• WHAT TO DO
Could you filter the records below and return each line that holds "service"?
[TASK INPUT — start]
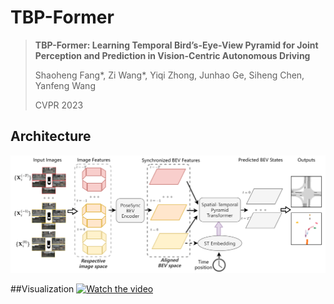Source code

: # TBP-Former

> **TBP-Former: Learning Temporal Bird’s-Eye-View Pyramid for Joint Perception and Prediction in Vision-Centric Autonomous Driving**
>
> Shaoheng Fang*, Zi Wang*, Yiqi Zhong, Junhao Ge, Siheng Chen, Yanfeng Wang  
>
> CVPR 2023

## Architecture
![image](https://github.com/MediaBrain-SJTU/TBP-Former/blob/main/figs/fig_overview.png)

##Visualization
[![Watch the video](https://img.youtube.com/vi/T-D1KVIuvjA/maxresdefault.jpg)](https://www.youtube.com/watch?v=RlCmbwYnAO4)
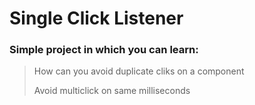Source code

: # Single Click Listener
### Simple project in which you can learn:
> How can you avoid duplicate cliks on a component
> 
> Avoid multiclick on same milliseconds

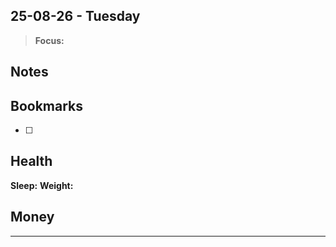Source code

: ## 25-08-26 - Tuesday
> **Focus:** 


	
## Notes


## Bookmarks
- [ ] 

## Health
**Sleep:** 
**Weight:** 

## Money


---
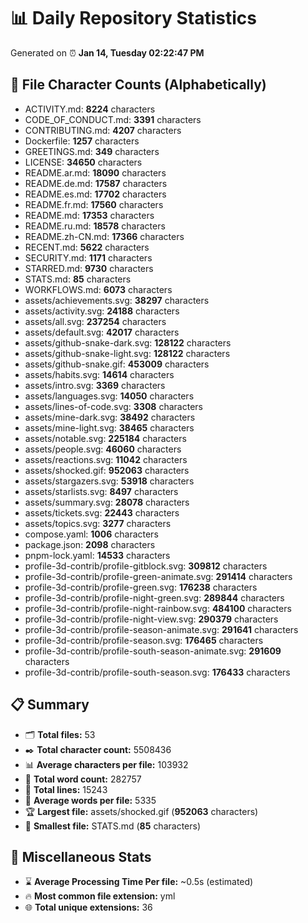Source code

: # 📊 Daily Repository Statistics
Generated on ⏰ **Jan 14, Tuesday 02:22:47 PM**

## 📂 File Character Counts (Alphabetically)
- ACTIVITY.md: **8224** characters
- CODE_OF_CONDUCT.md: **3391** characters
- CONTRIBUTING.md: **4207** characters
- Dockerfile: **1257** characters
- GREETINGS.md: **349** characters
- LICENSE: **34650** characters
- README.ar.md: **18090** characters
- README.de.md: **17587** characters
- README.es.md: **17702** characters
- README.fr.md: **17560** characters
- README.md: **17353** characters
- README.ru.md: **18578** characters
- README.zh-CN.md: **17366** characters
- RECENT.md: **5622** characters
- SECURITY.md: **1171** characters
- STARRED.md: **9730** characters
- STATS.md: **85** characters
- WORKFLOWS.md: **6073** characters
- assets/achievements.svg: **38297** characters
- assets/activity.svg: **24188** characters
- assets/all.svg: **237254** characters
- assets/default.svg: **42017** characters
- assets/github-snake-dark.svg: **128122** characters
- assets/github-snake-light.svg: **128122** characters
- assets/github-snake.gif: **453009** characters
- assets/habits.svg: **14614** characters
- assets/intro.svg: **3369** characters
- assets/languages.svg: **14050** characters
- assets/lines-of-code.svg: **3308** characters
- assets/mine-dark.svg: **38492** characters
- assets/mine-light.svg: **38465** characters
- assets/notable.svg: **225184** characters
- assets/people.svg: **46060** characters
- assets/reactions.svg: **11042** characters
- assets/shocked.gif: **952063** characters
- assets/stargazers.svg: **53918** characters
- assets/starlists.svg: **8497** characters
- assets/summary.svg: **28078** characters
- assets/tickets.svg: **22443** characters
- assets/topics.svg: **3277** characters
- compose.yaml: **1006** characters
- package.json: **2098** characters
- pnpm-lock.yaml: **14533** characters
- profile-3d-contrib/profile-gitblock.svg: **309812** characters
- profile-3d-contrib/profile-green-animate.svg: **291414** characters
- profile-3d-contrib/profile-green.svg: **176238** characters
- profile-3d-contrib/profile-night-green.svg: **289844** characters
- profile-3d-contrib/profile-night-rainbow.svg: **484100** characters
- profile-3d-contrib/profile-night-view.svg: **290379** characters
- profile-3d-contrib/profile-season-animate.svg: **291641** characters
- profile-3d-contrib/profile-season.svg: **176465** characters
- profile-3d-contrib/profile-south-season-animate.svg: **291609** characters
- profile-3d-contrib/profile-south-season.svg: **176433** characters

## 📋 Summary
- 🗂️ **Total files:** 53
- ✒️ **Total character count:** 5508436
- 📊 **Average characters per file:** 103932
- 📝 **Total word count:** 282757
- 🧾 **Total lines:** 15243
- 📐 **Average words per file:** 5335
- 🏆 **Largest file:** assets/shocked.gif (**952063** characters)
- 🥉 **Smallest file:** STATS.md (**85** characters)

## 🌟 Miscellaneous Stats
- ⌛ **Average Processing Time Per file:** ~0.5s (estimated)
- 🔥 **Most common file extension:** yml
- 🌐 **Total unique extensions:** 36
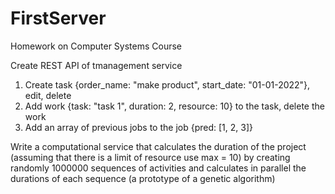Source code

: # FirstServer
Homework on Computer Systems Course

Create REST API of tmanagement service

1) Create task {order_name: "make product", start_date: "01-01-2022"}, edit, delete
2) Add work {task: "task 1", duration: 2, resource: 10} to the task, delete the work
3) Add an array of previous jobs to the job {pred: [1, 2, 3]}

Write a computational service that calculates the duration of the project (assuming that there is a limit of resource use max = 10) by creating randomly 1000000 sequences of activities and calculates in parallel the durations of each sequence (a prototype of a genetic algorithm)

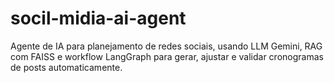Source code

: # socil-midia-ai-agent
Agente de IA para planejamento de redes sociais, usando LLM Gemini, RAG com FAISS e workflow LangGraph para gerar, ajustar e validar cronogramas de posts automaticamente.
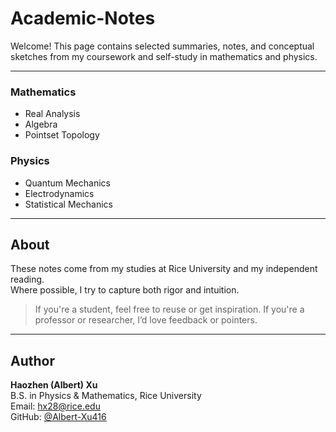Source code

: # Academic-Notes

Welcome! This page contains selected summaries, notes, and conceptual sketches from my coursework and self-study in mathematics and physics.

---

### Mathematics

- Real Analysis
- Algebra
- Pointset Topology 

### Physics

- Quantum Mechanics
- Electrodynamics
- Statistical Mechanics

---

## About

These notes come from my studies at Rice University and my independent reading.  
Where possible, I try to capture both rigor and intuition.

> If you're a student, feel free to reuse or get inspiration.
> If you're a professor or researcher, I’d love feedback or pointers.

---

## Author

**Haozhen (Albert) Xu**  
B.S. in Physics & Mathematics, Rice University  
Email: hx28@rice.edu  
GitHub: [@Albert-Xu416](https://github.com/Albert-Xu416)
[TASK INPUT — finish]
• ANSWER FOR THE TASK
Create REST API of tmanagement service
Write a computational service that calculates the duration of the project (assuming that there is a limit of resource use max = 10) by creating randomly 1000000 sequences of activities and calculates in parallel the durations of each sequence (a prototype of a genetic algorithm)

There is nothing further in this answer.